### WORK INSTRUCTION
Among the lines of the data, copy those that hold "which".

### RECORDS SHOWN
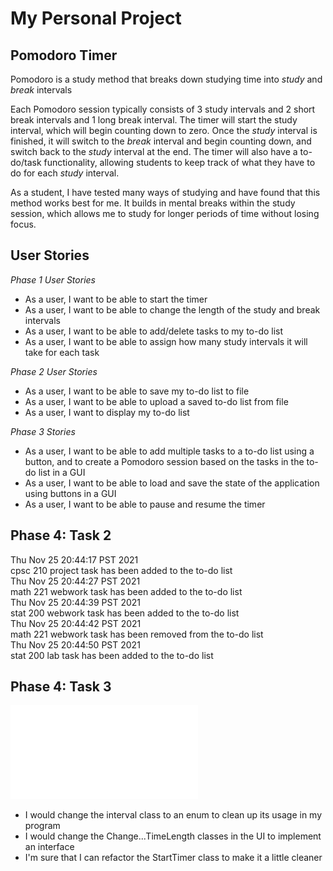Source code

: # My Personal Project

## Pomodoro Timer

Pomodoro is a study method that breaks down studying time into *study* and *break* intervals

Each Pomodoro session
typically consists of 3 study intervals and 2 short break intervals and 1 long break interval. The timer will start the 
study interval, which will begin counting down to zero. Once the *study* interval is finished, it will switch to the 
*break* interval and begin counting down, and switch back to the *study* interval at the end. The timer will also have 
a to-do/task functionality, allowing students to keep track of what they have to do for each *study* interval. 

As a student, I have tested many ways of studying and have found that this method works best for me. It
builds in mental breaks within the study session, which allows me to study for longer periods of time without losing 
focus. 

## User Stories

*Phase 1 User Stories*
- As a user, I want to be able to start the timer
- As a user, I want to be able to change the length of the study and break intervals
- As a user, I want to be able to add/delete tasks to my to-do list
- As a user, I want to be able to assign how many study intervals it will take for each task

*Phase 2 User Stories*
- As a user, I want to be able to save my to-do list to file
- As a user, I want to be able to upload a saved to-do list from file
- As a user, I want to display my to-do list

*Phase 3 Stories*
- As a user, I want to be able to add multiple tasks to a to-do list using a button, and to create a Pomodoro session
  based on the tasks in the to-do list in a GUI
- As a user, I want to be able to load and save the state of the application using buttons in a GUI
- As a user, I want to be able to pause and resume the timer


## Phase 4: Task 2

Thu Nov 25 20:44:17 PST 2021  
cpsc 210 project task has been added to the to-do list  
Thu Nov 25 20:44:27 PST 2021  
math 221 webwork task has been added to the to-do list  
Thu Nov 25 20:44:39 PST 2021  
stat 200 webwork task has been added to the to-do list  
Thu Nov 25 20:44:42 PST 2021  
math 221 webwork task has been removed from the to-do list  
Thu Nov 25 20:44:50 PST 2021  
stat 200 lab task has been added to the to-do list

## Phase 4: Task 3

![UML Diagram](UML%20Diagram.pdf)
- I would change the interval class to an enum to clean up its usage in my program
- I would change the Change...TimeLength classes in the UI to implement an interface
- I'm sure that I can refactor the StartTimer class to make it a little cleaner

### WRITTEN REPLY
study interval, which will begin counting down to zero. Once the *study* interval is finished, it will switch to the 
builds in mental breaks within the study session, which allows me to study for longer periods of time without losing 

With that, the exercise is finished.